(Collected data)
○ ○ ○ ○

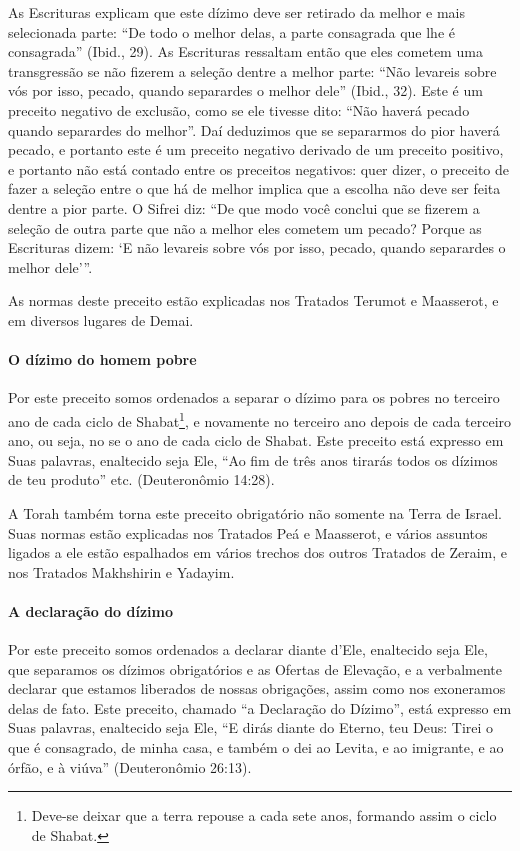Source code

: As Escrituras explicam que este dízimo deve ser retirado da melhor e
mais selecionada parte: ``De todo o melhor delas, a parte consagrada que
lhe é consagrada'' (Ibid., 29). As Escrituras ressaltam então que eles
cometem uma transgressão se não fizerem a seleção dentre a melhor parte:
``Não levareis sobre vós por isso, pecado, quando separardes o melhor
dele'' (Ibid., 32). Este é um preceito negativo de exclusão, como se ele
tivesse dito: ``Não haverá pecado quando separardes do melhor''. Daí
deduzimos que se separarmos do pior haverá pecado, e portanto este é um
preceito negativo derivado de um preceito positivo, e portanto não está
contado entre os preceitos negativos: quer dizer, o preceito de fazer a
seleção entre o que há de melhor implica que a escolha não deve ser
feita dentre a pior parte. O Sifrei diz: ``De que modo você conclui que
se fizerem a seleção de outra parte que não a melhor eles cometem um
pecado? Porque as Escrituras dizem: `E não levareis sobre vós por isso,
pecado, quando separardes o melhor dele'''.

As normas deste preceito estão explicadas nos Tratados Terumot e
Maasserot, e em diversos lugares de Demai.

\paragraph{O dízimo do homem pobre}

Por este preceito somos ordenados a separar o dízimo para os pobres no
terceiro ano de cada ciclo de Shabat\footnote{Deve-se deixar que a terra repouse a cada sete anos, formando assim o
  ciclo de Shabat.}, e novamente
no terceiro ano depois de cada terceiro ano, ou seja, no se o ano de
cada ciclo de Shabat. Este preceito está expresso em Suas palavras,
enaltecido seja Ele, ``Ao fim de três anos tirarás todos os dízimos de
teu produto'' etc. (Deuteronômio 14:28).

A Torah também torna este preceito obrigatório não somente na Terra de
Israel. Suas normas estão explicadas nos Tratados Peá e Maasserot, e
vários assuntos ligados a ele estão espalhados em vários trechos dos
outros Tratados de Zeraim, e nos Tratados Makhshirin e Yadayim.

\paragraph{A declaração do dízimo}

Por este preceito somos ordenados a declarar diante d'Ele, enaltecido
seja Ele, que separamos os dízimos obrigatórios e as Ofertas de
Elevação, e a verbalmente declarar que estamos liberados de nossas
obrigações, assim como nos exoneramos delas de fato. Este preceito,
chamado ``a Declaração do Dízimo'', está expresso em Suas palavras,
enaltecido seja Ele, ``E dirás diante do Eterno, teu Deus: Tirei o que é
consagrado, de minha casa, e também o dei ao Levita, e ao imigrante, e
ao órfão, e à viúva'' (Deuteronômio 26:13).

○ ○ ○ ○

Please provide a faithful transcription of all the data, pictures excluded.

== Expected answer ==
Source code

: As Escrituras explicam que este dízimo deve ser retirado da melhor e
mais selecionada parte: ``De todo o melhor delas, a parte consagrada que
lhe é consagrada'' (Ibid., 29). As Escrituras ressaltam então que eles
cometem uma transgressão se não fizerem a seleção dentre a melhor parte:
``Não levareis sobre vós por isso, pecado, quando separardes o melhor
dele'' (Ibid., 32). Este é um preceito negativo de exclusão, como se ele
tivesse dito: ``Não haverá pecado quando separardes do melhor''. Daí
deduzimos que se separarmos do pior haverá pecado, e portanto este é um
preceito negativo derivado de um preceito positivo, e portanto não está
contado entre os preceitos negativos: quer dizer, o preceito de fazer a
seleção entre o que há de melhor implica que a escolha não deve ser
feita dentre a pior parte. O Sifrei diz: ``De que modo você conclui que
se fizerem a seleção de outra parte que não a melhor eles cometem um
pecado? Porque as Escrituras dizem: `E não levareis sobre vós por isso,
pecado, quando separardes o melhor dele'''.

As normas deste preceito estão explicadas nos Tratados Terumot e
Maasserot, e em diversos lugares de Demai.

\paragraph{O dízimo do homem pobre}

Por este preceito somos ordenados a separar o dízimo para os pobres no
terceiro ano de cada ciclo de Shabat\footnote{Deve-se deixar que a terra repouse a cada sete anos, formando assim o
  ciclo de Shabat.}, e novamente
no terceiro ano depois de cada terceiro ano, ou seja, no se o ano de
cada ciclo de Shabat. Este preceito está expresso em Suas palavras,
enaltecido seja Ele, ``Ao fim de três anos tirarás todos os dízimos de
teu produto'' etc. (Deuteronômio 14:28).

A Torah também torna este preceito obrigatório não somente na Terra de
Israel. Suas normas estão explicadas nos Tratados Peá e Maasserot, e
vários assuntos ligados a ele estão espalhados em vários trechos dos
outros Tratados de Zeraim, e nos Tratados Makhshirin e Yadayim.

\paragraph{A declaração do dízimo}

Por este preceito somos ordenados a declarar diante d'Ele, enaltecido
seja Ele, que separamos os dízimos obrigatórios e as Ofertas de
Elevação, e a verbalmente declarar que estamos liberados de nossas
obrigações, assim como nos exoneramos delas de fato. Este preceito,
chamado ``a Declaração do Dízimo'', está expresso em Suas palavras,
enaltecido seja Ele, ``E dirás diante do Eterno, teu Deus: Tirei o que é
consagrado, de minha casa, e também o dei ao Levita, e ao imigrante, e
ao órfão, e à viúva'' (Deuteronômio 26:13).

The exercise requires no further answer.